[Saved entries]
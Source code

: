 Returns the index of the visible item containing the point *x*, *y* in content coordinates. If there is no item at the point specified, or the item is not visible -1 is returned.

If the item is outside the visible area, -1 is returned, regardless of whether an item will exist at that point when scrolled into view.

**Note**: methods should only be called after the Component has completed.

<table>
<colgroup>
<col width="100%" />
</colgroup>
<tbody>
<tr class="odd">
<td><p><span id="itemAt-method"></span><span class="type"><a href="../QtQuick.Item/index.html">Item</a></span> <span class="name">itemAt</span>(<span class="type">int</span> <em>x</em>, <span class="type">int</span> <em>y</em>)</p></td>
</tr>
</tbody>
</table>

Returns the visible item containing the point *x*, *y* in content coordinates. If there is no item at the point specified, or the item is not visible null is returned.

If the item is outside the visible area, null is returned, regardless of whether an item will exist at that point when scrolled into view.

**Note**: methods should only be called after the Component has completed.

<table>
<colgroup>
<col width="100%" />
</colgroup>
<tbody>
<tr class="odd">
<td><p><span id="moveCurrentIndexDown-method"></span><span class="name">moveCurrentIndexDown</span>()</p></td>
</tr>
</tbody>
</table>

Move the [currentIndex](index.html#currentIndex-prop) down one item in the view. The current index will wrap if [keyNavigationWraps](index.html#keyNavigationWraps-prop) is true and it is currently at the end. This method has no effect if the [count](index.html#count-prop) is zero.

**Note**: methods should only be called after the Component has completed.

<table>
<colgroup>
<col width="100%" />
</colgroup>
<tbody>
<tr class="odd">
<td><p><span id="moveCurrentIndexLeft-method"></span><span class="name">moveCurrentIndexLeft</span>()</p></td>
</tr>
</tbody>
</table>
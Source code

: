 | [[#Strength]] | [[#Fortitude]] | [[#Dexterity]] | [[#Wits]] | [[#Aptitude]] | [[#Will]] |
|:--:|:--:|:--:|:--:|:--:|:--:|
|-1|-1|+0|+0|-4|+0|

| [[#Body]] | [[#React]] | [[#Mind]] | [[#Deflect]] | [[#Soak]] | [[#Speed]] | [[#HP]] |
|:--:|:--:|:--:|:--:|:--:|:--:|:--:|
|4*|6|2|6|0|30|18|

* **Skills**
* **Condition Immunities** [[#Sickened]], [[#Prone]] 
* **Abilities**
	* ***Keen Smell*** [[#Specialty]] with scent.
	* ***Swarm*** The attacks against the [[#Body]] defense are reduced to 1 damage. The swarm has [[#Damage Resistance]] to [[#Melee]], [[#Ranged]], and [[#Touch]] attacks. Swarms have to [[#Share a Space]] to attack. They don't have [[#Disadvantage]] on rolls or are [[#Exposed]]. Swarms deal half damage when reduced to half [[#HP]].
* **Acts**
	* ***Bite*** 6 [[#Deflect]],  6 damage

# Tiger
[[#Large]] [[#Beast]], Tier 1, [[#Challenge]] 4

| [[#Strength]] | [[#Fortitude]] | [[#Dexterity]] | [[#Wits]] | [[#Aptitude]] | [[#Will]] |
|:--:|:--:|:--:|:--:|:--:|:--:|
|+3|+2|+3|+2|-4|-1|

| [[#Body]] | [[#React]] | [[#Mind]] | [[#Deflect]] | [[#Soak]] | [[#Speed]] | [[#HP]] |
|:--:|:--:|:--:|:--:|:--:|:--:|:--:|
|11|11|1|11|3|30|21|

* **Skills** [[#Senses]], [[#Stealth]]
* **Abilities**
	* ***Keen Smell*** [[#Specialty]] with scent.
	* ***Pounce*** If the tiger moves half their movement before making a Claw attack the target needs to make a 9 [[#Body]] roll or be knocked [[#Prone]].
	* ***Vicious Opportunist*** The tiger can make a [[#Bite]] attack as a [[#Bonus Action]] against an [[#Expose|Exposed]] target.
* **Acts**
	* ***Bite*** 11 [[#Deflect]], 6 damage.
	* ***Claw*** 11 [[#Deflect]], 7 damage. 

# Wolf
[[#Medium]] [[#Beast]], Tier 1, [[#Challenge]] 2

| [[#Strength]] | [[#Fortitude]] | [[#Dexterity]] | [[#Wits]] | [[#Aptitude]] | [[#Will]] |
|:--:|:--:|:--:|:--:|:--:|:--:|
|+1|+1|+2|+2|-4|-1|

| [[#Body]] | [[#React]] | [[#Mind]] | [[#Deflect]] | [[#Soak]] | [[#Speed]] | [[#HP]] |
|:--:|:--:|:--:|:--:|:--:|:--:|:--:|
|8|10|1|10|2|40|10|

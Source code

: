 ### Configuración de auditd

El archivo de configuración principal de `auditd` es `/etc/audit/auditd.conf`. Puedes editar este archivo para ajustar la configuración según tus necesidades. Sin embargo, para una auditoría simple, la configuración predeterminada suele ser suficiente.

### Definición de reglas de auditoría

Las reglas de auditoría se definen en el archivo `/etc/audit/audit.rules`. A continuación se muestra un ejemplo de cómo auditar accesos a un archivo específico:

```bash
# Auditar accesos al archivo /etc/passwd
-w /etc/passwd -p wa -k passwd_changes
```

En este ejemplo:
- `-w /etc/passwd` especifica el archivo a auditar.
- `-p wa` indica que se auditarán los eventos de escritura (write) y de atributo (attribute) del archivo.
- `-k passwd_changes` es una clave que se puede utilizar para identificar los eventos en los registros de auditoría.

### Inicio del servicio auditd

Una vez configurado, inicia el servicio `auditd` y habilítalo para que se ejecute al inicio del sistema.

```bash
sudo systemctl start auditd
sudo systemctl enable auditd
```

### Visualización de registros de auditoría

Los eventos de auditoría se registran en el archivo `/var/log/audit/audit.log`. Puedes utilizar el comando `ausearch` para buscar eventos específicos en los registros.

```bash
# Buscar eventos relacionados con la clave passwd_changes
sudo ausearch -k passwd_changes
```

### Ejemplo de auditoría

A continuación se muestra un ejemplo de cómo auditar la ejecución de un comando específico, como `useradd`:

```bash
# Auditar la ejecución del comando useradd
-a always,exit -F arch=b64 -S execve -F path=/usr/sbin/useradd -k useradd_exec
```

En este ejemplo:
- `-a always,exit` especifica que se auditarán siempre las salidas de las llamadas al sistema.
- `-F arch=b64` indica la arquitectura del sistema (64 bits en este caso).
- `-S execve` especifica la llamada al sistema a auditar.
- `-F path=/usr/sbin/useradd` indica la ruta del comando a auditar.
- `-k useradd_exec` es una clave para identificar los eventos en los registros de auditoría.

● **EXERCISE**: Search the records for the word "exit" and copy out every line that holds it.

● **ANSWER TO THIS TASK**:
-a always,exit -F arch=b64 -S execve -F path=/usr/sbin/useradd -k useradd_exec
- `-a always,exit` especifica que se auditarán siempre las salidas de las llamadas al sistema.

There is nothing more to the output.